Health Sciences currently has four other fellows on staff including Leanne Togher, Michelle Lincoln, Sue McAllister and Mark Onslow, more than any other university. The discipline also has a Speech Pathology Australia lifetime member in Lindy McAllister.

Professor Tricia McCabe delivers memorial lecture

Professor Tricia McCabe has been awarded the Elizabeth Usher Memorial Lecture, which she delivered at the Sydney International Convention Centre at the annual Speech Pathology Australia National Conference. The invitation to deliver the Elizabeth Usher Memorial Lecture is one of the highest honours given to speech pathology researchers in Australia.

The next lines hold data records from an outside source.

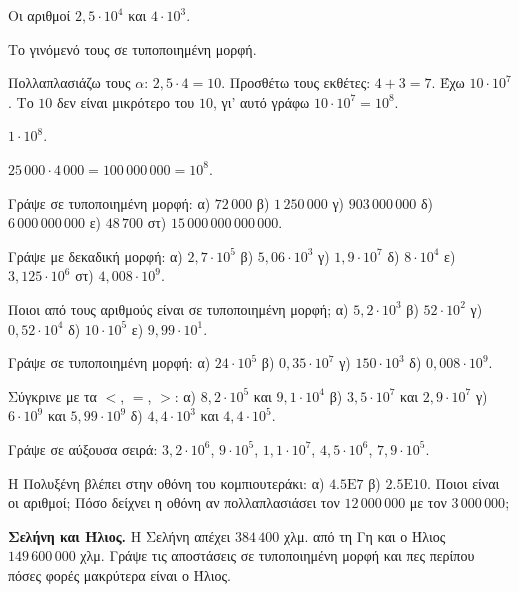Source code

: \tixero Οι αριθμοί $2{,}5\cdot10^4$ και $4\cdot10^3$.\par
\tithelo Το γινόμενό τους σε τυποποιημένη μορφή.\par
\possindeo Πολλαπλασιάζω τους $\alpha$: $2{,}5\cdot4=10$. Προσθέτω τους εκθέτες: $4+3=7$. Έχω $10\cdot10^7$. Το $10$ δεν είναι μικρότερο του $10$, γι' αυτό γράφω $10\cdot10^7=10^8$.\par
\apantisi $1\cdot10^8$.\par
\elegxos $25\,000\cdot4\,000=100\,000\,000=10^8$.



\ex Γράψε σε τυποποιημένη μορφή: α) $72\,000$ \quad β) $1\,250\,000$ \quad γ) $903\,000\,000$ \quad δ) $6\,000\,000\,000$ \quad ε) $48\,700$ \quad στ) $15\,000\,000\,000\,000$.

\ex Γράψε με δεκαδική μορφή: α) $2{,}7\cdot10^5$ \quad β) $5{,}06\cdot10^3$ \quad γ) $1{,}9\cdot10^7$ \quad δ) $8\cdot10^4$ \quad ε) $3{,}125\cdot10^6$ \quad στ) $4{,}008\cdot10^9$.

\ex Ποιοι από τους αριθμούς είναι σε τυποποιημένη μορφή; α) $5{,}2\cdot10^3$ \quad β) $52\cdot10^2$ \quad γ) $0{,}52\cdot10^4$ \quad δ) $10\cdot10^5$ \quad ε) $9{,}99\cdot10^1$.

\ex Γράψε σε τυποποιημένη μορφή: α) $24\cdot10^5$ \quad β) $0{,}35\cdot10^7$ \quad γ) $150\cdot10^3$ \quad δ) $0{,}008\cdot10^9$.

\ex Σύγκρινε με τα $<$, $=$, $>$: α) $8{,}2\cdot10^5$ και $9{,}1\cdot10^4$ \quad β) $3{,}5\cdot10^7$ και $2{,}9\cdot10^7$ \quad γ) $6\cdot10^9$ και $5{,}99\cdot10^9$ \quad δ) $4{,}4\cdot10^3$ και $4{,}4\cdot10^5$.

\ex Γράψε σε αύξουσα σειρά: $3{,}2\cdot10^6$, $9\cdot10^5$, $1{,}1\cdot10^7$, $4{,}5\cdot10^6$, $7{,}9\cdot10^5$.

\ex Η Πολυξένη βλέπει στην οθόνη του κομπιουτεράκι: α) $4.5\mathrm{E}7$ \quad β) $2.5\mathrm{E}10$. Ποιοι είναι οι αριθμοί; Πόσο δείχνει η οθόνη αν πολλαπλασιάσει τον $12\,000\,000$ με τον $3\,000\,000$;


\ex \textbf{Σελήνη και Ήλιος.} Η Σελήνη απέχει $384\,400$ χλμ. από τη Γη και ο Ήλιος $149\,600\,000$ χλμ. Γράψε τις αποστάσεις σε τυποποιημένη μορφή και πες περίπου πόσες φορές μακρύτερα είναι ο Ήλιος.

The highly prestigious lecture is Speech Pathology Australia's only annual lecture and Professor McCabe spoke on the topic "How do we change practice?"

Professor McCabe is Head of Discipline and Associate Professor in Speech Pathology in the Faculty of Health Sciences. She has published more than 60 peer reviewed journal articles, supervised more than 20 research students, and has had $3.6 million in research grants.

Professor McCabe has spent much of the past 10 years working to improve treatments for children with Childhood Apraxia of Speech (CAS). She has recently developed a self-directed learning package for speech pathologists to learn how to deliver ReST (Rapid Syllable Transition Training) treatment to children with Childhood Apraxia of Speech and Information for parents and the general community.

"It's wonderful that three of our respected academics from the discipline of speech pathology have been recognised in this way. I wish to congratulate Dr Baker, Dr Kenny and Professor McCabe on their well-deserved achievements" said Health Sciences Deputy Dean Michelle Lincoln.